Exercise:
Below are records that should be duplicated exactly, with no image retained.

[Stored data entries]
»»

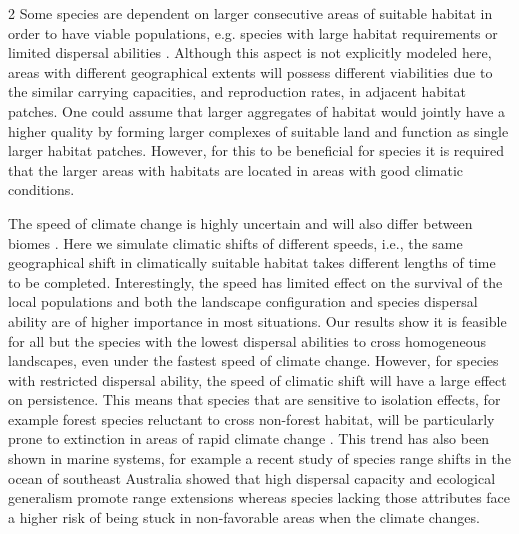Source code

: \documentclass[12pt,pdftex]{article}
\begin{document}
\begin{spacing}{2}
Some species are dependent on larger consecutive areas of suitable habitat in order to have viable populations, e.g. species with large habitat requirements or limited dispersal abilities \citep{Lindenmayer2013, Hanski2011}. Although this aspect is not explicitly modeled here, areas with different geographical extents will possess different viabilities due to the similar carrying capacities, and reproduction rates, in adjacent habitat patches. One could assume that larger aggregates of habitat would jointly have a higher quality by forming larger complexes of suitable land and function as single larger habitat patches. However, for this to be beneficial for species it is required that the larger areas with habitats are located in areas with good climatic conditions. 
 
The speed of climate change is highly uncertain  \citep{Stocker2013} and will also differ between biomes \citep{Loarie2009}. Here we simulate climatic shifts of different speeds, i.e., the same geographical shift in climatically suitable habitat takes different lengths of time to be completed. Interestingly, the speed has limited effect on the survival of the local populations and both the landscape configuration and species dispersal ability are of higher importance in most situations. Our results show it is feasible for all but the species with the lowest dispersal abilities to cross homogeneous landscapes, even under the fastest speed of climate change. However, for species with restricted dispersal ability, the speed of climatic shift will have a large effect on persistence. This means that species that are sensitive to isolation effects, for example forest species reluctant to cross non-forest habitat, will be particularly prone to extinction in areas of rapid climate change  \citep{Melles2011}. This trend has also been shown in marine systems, for example a recent study of species range shifts in the ocean of southeast Australia showed that high dispersal capacity and ecological generalism promote range extensions \citep{Sunday2015} whereas species lacking those attributes face a higher risk of being stuck in non-favorable areas when the climate changes.


\end{spacing}
\end{document}
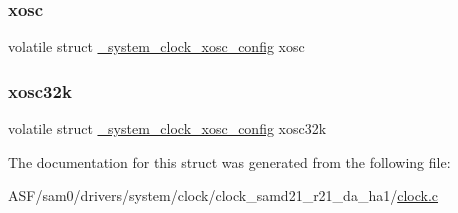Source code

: \subsubsection{\texorpdfstring{xosc}{xosc}}
{\footnotesize\ttfamily volatile struct \mbox{\hyperlink{struct__system__clock__xosc__config}{\+\_\+system\+\_\+clock\+\_\+xosc\+\_\+config}} xosc}

\mbox{\label{struct__system__clock__module_afc9c7a25cb5d055b1c8edf01d0e30a9e}} 
\subsubsection{\texorpdfstring{xosc32k}{xosc32k}}
{\footnotesize\ttfamily volatile struct \mbox{\hyperlink{struct__system__clock__xosc__config}{\+\_\+system\+\_\+clock\+\_\+xosc\+\_\+config}} xosc32k}



The documentation for this struct was generated from the following file\+:\begin{DoxyCompactItemize}
\item 
A\+S\+F/sam0/drivers/system/clock/clock\+\_\+samd21\+\_\+r21\+\_\+da\+\_\+ha1/\mbox{\hyperlink{clock_8c}{clock.\+c}}\end{DoxyCompactItemize}
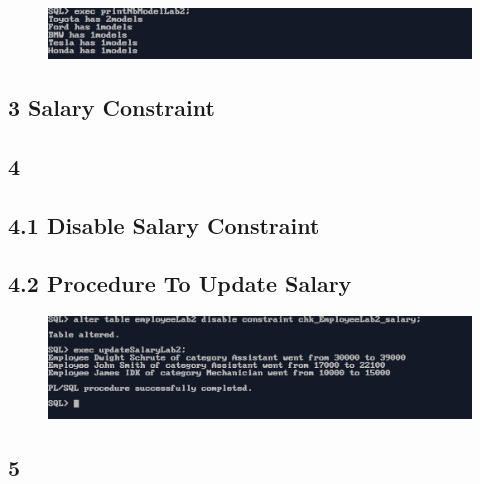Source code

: 

\vspace{0.25cm}
\begin{figure}[ht]
    \centering
    \includegraphics[width=\textwidth]{SQL/examples/PLSQL/EX1/PNG/ex2.png}
\end{figure}

\vspace{0.5cm}
\subsection*{3 Salary Constraint}



\newpage
\subsection*{4}

\subsection*{4.1 Disable Salary Constraint}



\subsection*{4.2 Procedure To Update Salary}



\newpage
\begin{figure}[ht]
    \centering
    \includegraphics[width=\textwidth]{SQL/examples/PLSQL/EX1/PNG/ex4.png}
\end{figure}

\vspace{0.5cm}

\subsection*{5}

««

Answer area:
Source code

: \documentclass[12pt,pdftex]{article}
\begin{document}
\begin{spacing}{2}
Some species are dependent on larger consecutive areas of suitable habitat in order to have viable populations, e.g. species with large habitat requirements or limited dispersal abilities \citep{Lindenmayer2013, Hanski2011}. Although this aspect is not explicitly modeled here, areas with different geographical extents will possess different viabilities due to the similar carrying capacities, and reproduction rates, in adjacent habitat patches. One could assume that larger aggregates of habitat would jointly have a higher quality by forming larger complexes of suitable land and function as single larger habitat patches. However, for this to be beneficial for species it is required that the larger areas with habitats are located in areas with good climatic conditions. 
 
The speed of climate change is highly uncertain  \citep{Stocker2013} and will also differ between biomes \citep{Loarie2009}. Here we simulate climatic shifts of different speeds, i.e., the same geographical shift in climatically suitable habitat takes different lengths of time to be completed. Interestingly, the speed has limited effect on the survival of the local populations and both the landscape configuration and species dispersal ability are of higher importance in most situations. Our results show it is feasible for all but the species with the lowest dispersal abilities to cross homogeneous landscapes, even under the fastest speed of climate change. However, for species with restricted dispersal ability, the speed of climatic shift will have a large effect on persistence. This means that species that are sensitive to isolation effects, for example forest species reluctant to cross non-forest habitat, will be particularly prone to extinction in areas of rapid climate change  \citep{Melles2011}. This trend has also been shown in marine systems, for example a recent study of species range shifts in the ocean of southeast Australia showed that high dispersal capacity and ecological generalism promote range extensions \citep{Sunday2015} whereas species lacking those attributes face a higher risk of being stuck in non-favorable areas when the climate changes.


\end{spacing}
\end{document}
Source code

: \subsubsection{\texorpdfstring{xosc}{xosc}}
{\footnotesize\ttfamily volatile struct \mbox{\hyperlink{struct__system__clock__xosc__config}{\+\_\+system\+\_\+clock\+\_\+xosc\+\_\+config}} xosc}

\mbox{\label{struct__system__clock__module_afc9c7a25cb5d055b1c8edf01d0e30a9e}} 
\subsubsection{\texorpdfstring{xosc32k}{xosc32k}}
{\footnotesize\ttfamily volatile struct \mbox{\hyperlink{struct__system__clock__xosc__config}{\+\_\+system\+\_\+clock\+\_\+xosc\+\_\+config}} xosc32k}



The documentation for this struct was generated from the following file\+:\begin{DoxyCompactItemize}
\item 
A\+S\+F/sam0/drivers/system/clock/clock\+\_\+samd21\+\_\+r21\+\_\+da\+\_\+ha1/\mbox{\hyperlink{clock_8c}{clock.\+c}}\end{DoxyCompactItemize}
Source code

: 

\vspace{0.25cm}
\begin{figure}[ht]
    \centering
    \includegraphics[width=\textwidth]{SQL/examples/PLSQL/EX1/PNG/ex2.png}
\end{figure}

\vspace{0.5cm}
\subsection*{3 Salary Constraint}



\newpage
\subsection*{4}

\subsection*{4.1 Disable Salary Constraint}



\subsection*{4.2 Procedure To Update Salary}



\newpage
\begin{figure}[ht]
    \centering
    \includegraphics[width=\textwidth]{SQL/examples/PLSQL/EX1/PNG/ex4.png}
\end{figure}

\vspace{0.5cm}

\subsection*{5}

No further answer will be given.